** Records for the task follows **

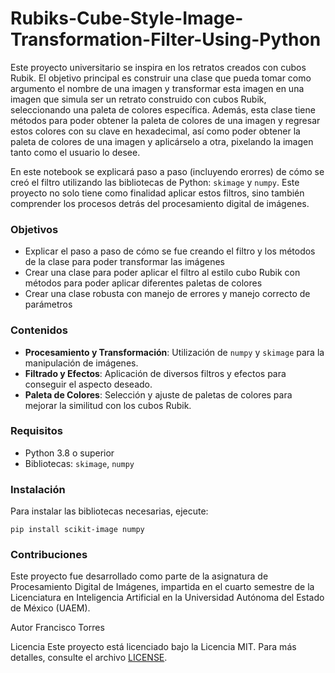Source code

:# Rubiks-Cube-Style-Image-Transformation-Filter-Using-Python
Este proyecto universitario se inspira en los retratos creados con cubos Rubik. El objetivo principal es construir una clase que pueda tomar como argumento el nombre de una imagen y transformar esta imagen en una imagen que simula ser un retrato construido con cubos Rubik, seleccionando una paleta de colores específica. Además, esta clase tiene métodos para poder obtener la paleta de colores de una imagen y regresar estos colores con su clave en hexadecimal, así como poder obtener la paleta de colores de una imagen y aplicárselo a otra, pixelando la imagen tanto como el usuario lo desee.

En este notebook se explicará paso a paso (incluyendo erorres) de cómo se creó el filtro utilizando las bibliotecas de Python: `skimage` y `numpy`. Este proyecto no solo tiene como finalidad aplicar estos filtros, sino también comprender los procesos detrás del procesamiento digital de imágenes.

### Objetivos
+ Explicar el paso a paso de cómo se fue creando el filtro y los métodos de la clase para poder transformar las imágenes
+ Crear una clase para poder aplicar el filtro al estilo cubo Rubik con métodos para poder aplicar diferentes paletas de colores
+ Crear una clase robusta con manejo de errores y manejo correcto de parámetros
  
### Contenidos
- **Procesamiento y Transformación**: Utilización de `numpy` y `skimage` para la manipulación de imágenes.
- **Filtrado y Efectos**: Aplicación de diversos filtros y efectos para conseguir el aspecto deseado.
- **Paleta de Colores**: Selección y ajuste de paletas de colores para mejorar la similitud con los cubos Rubik.

### Requisitos
- Python 3.8 o superior
- Bibliotecas: `skimage`, `numpy`

### Instalación
Para instalar las bibliotecas necesarias, ejecute:

`pip install scikit-image numpy`

### Contribuciones
Este proyecto fue desarrollado como parte de la asignatura de Procesamiento Digital de Imágenes, impartida en el cuarto semestre de la Licenciatura en Inteligencia Artificial en la Universidad Autónoma del Estado de México (UAEM).

Autor
Francisco Torres

Licencia
Este proyecto está licenciado bajo la Licencia MIT. Para más detalles, consulte el archivo [LICENSE](./LICENSE).
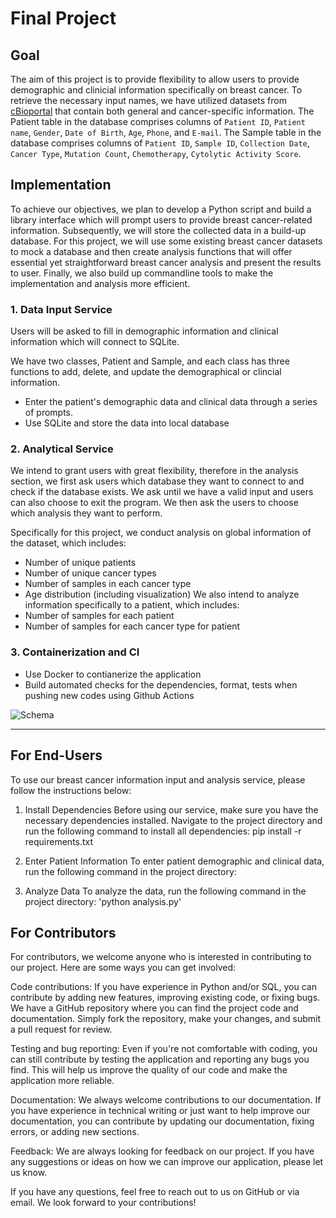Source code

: # Final Project

## Goal
The aim of this project is to provide flexibility to allow users to provide demographic and clinicial information specifically on breast cancer. To retrieve the necessary input names, we have utilized datasets from [cBioportal](https://www.cbioportal.org/study/clinicalData?id=brca_smc_2018) that contain both general and cancer-specific information. The Patient table in the database comprises columns of `Patient ID`, `Patient name`, `Gender`, `Date of Birth`, `Age`, `Phone`, and `E-mail`. The Sample table in the database comprises columns of `Patient ID`, `Sample ID`, `Collection Date`, `Cancer Type`, `Mutation Count`, `Chemotherapy`, `Cytolytic Activity Score`.


## Implementation
To achieve our objectives, we plan to develop a Python script and build a library interface which will prompt users to provide breast cancer-related information. Subsequently, we will store the collected data in a build-up database. For this project, we will use some existing breast cancer datasets to mock a database and then create analysis functions that will offer essential yet straightforward breast cancer analysis and present the results to user. Finally, we also build up commandline tools to make the implementation and analysis more efficient.

### 1. Data Input Service

Users will be asked to fill in demographic information and clinical information which will connect to SQLite. 

We have two classes, Patient and Sample, and each class has three functions to add, delete, and update the demographical or clincial information.
- Enter the patient's demographic data and clinical data through a series of prompts. 
- Use SQLite and store the data into local database

### 2. Analytical Service

We intend to grant users with great flexibility, therefore in the analysis section, we first ask users which database they want to connect to and check if the database exists. We ask until we have a valid input and users can also choose to exit the program. We then ask the users to choose which analysis they want to perform. 

Specifically for this project, we conduct analysis on global information of the dataset, which includes: 
- Number of unique patients
- Number of unique cancer types
- Number of samples in each cancer type
- Age distribution (including visualization) 
We also intend to analyze information specifically to a patient, which includes: 
- Number of samples for each patient
- Number of samples for each cancer type for patient

### 3. Containerization and CI
- Use Docker to contianerize the application
- Build automated checks for the dependencies, format, tests when pushing new codes using Github Actions

![Schema](https://user-images.githubusercontent.com/112578023/235781006-d2ecdce1-3dd0-4ede-8285-91097d157b7e.png)

--------------------------------------------------------------

## For End-Users
To use our breast cancer information input and analysis service, please follow the instructions below:

1. Install Dependencies
Before using our service, make sure you have the necessary dependencies installed. Navigate to the project directory and run the following command to install all dependencies: pip install -r requirements.txt

2. Enter Patient Information
To enter patient demographic and clinical data, run the following command in the project directory:

3. Analyze Data
To analyze the data, run the following command in the project directory: 'python analysis.py'

## For Contributors

For contributors, we welcome anyone who is interested in contributing to our project. Here are some ways you can get involved:

Code contributions: If you have experience in Python and/or SQL, you can contribute by adding new features, improving existing code, or fixing bugs. We have a GitHub repository where you can find the project code and documentation. Simply fork the repository, make your changes, and submit a pull request for review.

Testing and bug reporting: Even if you're not comfortable with coding, you can still contribute by testing the application and reporting any bugs you find. This will help us improve the quality of our code and make the application more reliable.

Documentation: We always welcome contributions to our documentation. If you have experience in technical writing or just want to help improve our documentation, you can contribute by updating our documentation, fixing errors, or adding new sections.

Feedback: We are always looking for feedback on our project. If you have any suggestions or ideas on how we can improve our application, please let us know.

If you have any questions, feel free to reach out to us on GitHub or via email. We look forward to your contributions!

** End of Records for the task **

# Problem:
From the entries above, restate word for word the lines from the line containing "### Contenidos" to the line containing "- **Filtrado y", both ends included, and nothing more.

# Task output:
### Contenidos
- **Procesamiento y Transformación**: Utilización de `numpy` y `skimage` para la manipulación de imágenes.
- **Filtrado y Efectos**: Aplicación de diversos filtros y efectos para conseguir el aspecto deseado.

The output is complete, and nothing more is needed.